Dave Iwamoto, a senior executive at shipbuilder Japan Marine United and a council member of the Active Shipbuilding Experts’ Federation (ASEF), which brings together 10 Asian shipbuilding groups, was speaking in September 2017 at the International BWM Technology and Standardization Forum organised by the Shipbuilding Information Center of China (SICC).
He told delegates that because many shipowners have delayed installing BWMSs, “not many shipyards have built up practical experience.” In addition, not all of them can handle the range of services needed to retrofit a BWMS, he suggested as he outlined a catalogue of potential difficulties that could be avoided with proper planning.
Mr Iwamoto cautioned that this planning should begin about a year before installation is scheduled “to have a comfortable dedicated working plan.” He advised against combining the work with a scheduled drydocking, saying that the work should not be treated as “an accessory job” that is added onto a drydocking repair list.
Due to the number of parties involved in a BWMS project – such as designers, suppliers, fitters, and flag-state representatives – there can be a lot of managers but no leader, Mr Iwamoto explained. This can be avoided if discussions are held “so that necessary procedural disciplines are in place from the very beginning to ensure effective progress of the work.”
He also stressed the need for care when handling BWMS components. They are more delicate than equipment that shipbuilders normally handle, he said. “Particular care is needed for associated instrumentation, since any damage to this may not allow final commissioning work when time may be running out.”
Even before the equipment arrives at a yard, there may be delays caused by import rules. “If the work is done in one country with a BWMS purchased from another, customs regulations cannot be disregarded,” Mr Iwamoto said. And there will be no compensation for delays “caused by regulatory requirements beyond any commercial party’s responsibility.”
With all these potential difficulties, Mr Iwamoto said that a retrofit is more complex than a newbuilding installation. For example, details of the existing piping arrangements may not appear on the drawings and whether the complete installation works properly cannot be confirmed until it has been tested, by which point “most of the work is already done and substantial rectifications may not be easy.”
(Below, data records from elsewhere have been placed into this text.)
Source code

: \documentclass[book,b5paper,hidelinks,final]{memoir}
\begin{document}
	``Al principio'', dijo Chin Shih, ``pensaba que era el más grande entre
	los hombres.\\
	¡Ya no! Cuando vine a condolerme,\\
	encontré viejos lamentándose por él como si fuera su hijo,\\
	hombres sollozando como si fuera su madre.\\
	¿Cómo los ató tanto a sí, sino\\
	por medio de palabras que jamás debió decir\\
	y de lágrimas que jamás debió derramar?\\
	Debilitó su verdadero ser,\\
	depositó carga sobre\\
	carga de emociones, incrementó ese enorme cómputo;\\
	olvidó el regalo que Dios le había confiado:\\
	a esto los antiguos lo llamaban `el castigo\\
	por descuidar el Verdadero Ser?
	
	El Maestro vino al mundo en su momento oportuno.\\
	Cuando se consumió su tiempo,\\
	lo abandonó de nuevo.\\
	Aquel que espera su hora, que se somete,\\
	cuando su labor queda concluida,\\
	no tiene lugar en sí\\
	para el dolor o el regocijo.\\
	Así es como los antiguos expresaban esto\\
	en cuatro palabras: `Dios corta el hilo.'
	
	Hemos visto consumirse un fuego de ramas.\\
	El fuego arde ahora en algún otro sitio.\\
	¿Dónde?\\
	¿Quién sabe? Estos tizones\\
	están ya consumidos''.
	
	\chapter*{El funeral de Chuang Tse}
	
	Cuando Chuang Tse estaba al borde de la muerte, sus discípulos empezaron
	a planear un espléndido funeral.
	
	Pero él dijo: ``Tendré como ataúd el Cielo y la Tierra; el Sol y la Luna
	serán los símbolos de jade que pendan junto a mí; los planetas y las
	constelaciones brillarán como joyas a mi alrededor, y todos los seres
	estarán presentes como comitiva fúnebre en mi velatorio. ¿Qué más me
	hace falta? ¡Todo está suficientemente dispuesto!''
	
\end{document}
If a BWMS does not perform properly, it may be difficult to identify the cause. It might be unsuitable equipment or design, or poor workmanship with responsibility lying with the shipowner, engineering company, equipment manufacturer, shipyard or contractor, he said.
“We need to clearly understand that this is a very complicated thing,” Mr Iwamoto said.
Sembcorp fitted 12 BWMSs in 2017
Singapore yard Sembcorp has carried out ballast water management system (BWMS) retrofits as part of its Green Technology Retrofit (GTR) programme. Starting in February 2017, it fitted BWMSs on all three ASEAN Cableship vessels and in November that year it fitted a UV BWMS on the seismic vessel Ramform Sovereign. Further installations brought the yard’s total number of ballast water-related projects during 2017 to 12.
The yard can offer its own unique BWMS, the Semb-Eco L-UV, which was developed jointly with Ecospec. It uses LED-UV irradiation and ultra low frequency electromagnetic waves in a combination that Ecospec reports “produces a highly efficient non-chemical treatment system that consumes very low power.”
Sembcorp has co-operation agreements with six other BWMS makers covering a range of technologies. They include the UK’s Coldharbour Marine,, which offers a gas lift diffusion system, and De Nora of Italy, whose Balpure BWMS uses electrolysis and electrochlorination.